Without him, the United Farm Workers union might not have been able to even begin its organizing drives.

For more than two decades before Tieburg took office, employment officials in California and other states had blocked unionization by allowing growers to import workers from Mexico to replace local workers who might demand better pay and conditions.

The Mexican workers, imported through the federal bracero program that operated between 1942 and 1964, dared not make any demands. That would have guaranteed them a quick return trip home, where thousands of other desperately poor men waited anxiously to take their place.

Theoretically, U.S. workers had first call on available farm jobs. Braceros were to be imported only if there was a legitimate shortage of resident workers. But the state officials who administered the program - and who invariably were political allies of growers - openly ignored that rule in order to supply their grower friends with cheap and compliant labor from Mexico.

That raised an insurmountable barrier to farm unionization. Workers knew that engaging in union activity would subject them to replacement by braceros. They were forced to take whatever growers offered or else.

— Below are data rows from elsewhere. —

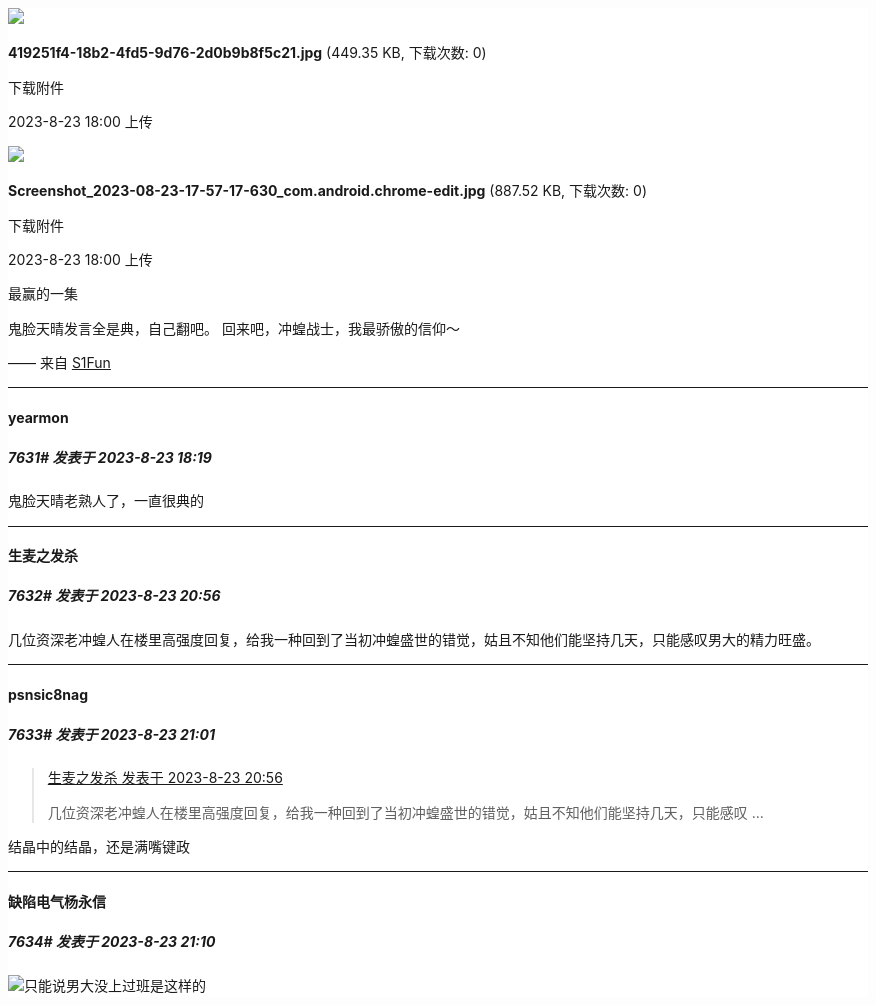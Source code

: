 <img src="https://img.saraba1st.com/forum/202308/23/180032vnhnw1kcwcmc8lif.jpg" referrerpolicy="no-referrer">

<strong>419251f4-18b2-4fd5-9d76-2d0b9b8f5c21.jpg</strong> (449.35 KB, 下载次数: 0)

下载附件

2023-8-23 18:00 上传

<img src="https://img.saraba1st.com/forum/202308/23/180031sn68st81rttzklx7.jpg" referrerpolicy="no-referrer">

<strong>Screenshot_2023-08-23-17-57-17-630_com.android.chrome-edit.jpg</strong> (887.52 KB, 下载次数: 0)

下载附件

2023-8-23 18:00 上传

最赢的一集

鬼脸天晴发言全是典，自己翻吧。
回来吧，冲蝗战士，我最骄傲的信仰～

—— 来自 [S1Fun](https://s1fun.koalcat.com)


*****

####  yearmon  
##### 7631#       发表于 2023-8-23 18:19

鬼脸天晴老熟人了，一直很典的


*****

####  生麦之发杀  
##### 7632#       发表于 2023-8-23 20:56

几位资深老冲蝗人在楼里高强度回复，给我一种回到了当初冲蝗盛世的错觉，姑且不知他们能坚持几天，只能感叹男大的精力旺盛。

*****

####  psnsic8nag  
##### 7633#       发表于 2023-8-23 21:01

<blockquote><a href="httphttps://bbs.saraba1st.com/2b/forum.php?mod=redirect&amp;goto=findpost&amp;pid=62138663&amp;ptid=1976031" target="_blank">生麦之发杀 发表于 2023-8-23 20:56</a>

几位资深老冲蝗人在楼里高强度回复，给我一种回到了当初冲蝗盛世的错觉，姑且不知他们能坚持几天，只能感叹 ...</blockquote>
结晶中的结晶，还是满嘴键政


*****

####  缺陷电气杨永信  
##### 7634#       发表于 2023-8-23 21:10

<img src="https://static.saraba1st.com/image/smiley/face2017/067.png" referrerpolicy="no-referrer">只能说男大没上过班是这样的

Organizers continued trying nevertheless, some from the American Federation of Labor, some from its rival Congress of Industrial Organizations. All of them failed.

They tried again after the two labor federations merged into the AFL-CIO, by forming the Agricultural Workers Organizing Committee, which called a series of strikes in California in 1959. Predictably, growers responded by asking the State Employment Department to provide them with braceros to replace strikers.

By then, however, liberal Democrat Pat Brown was governor - and liberal Democrat Al Tieburg his employment director.

"No!" Tieburg told the growers seeking strikebreakers from Mexico.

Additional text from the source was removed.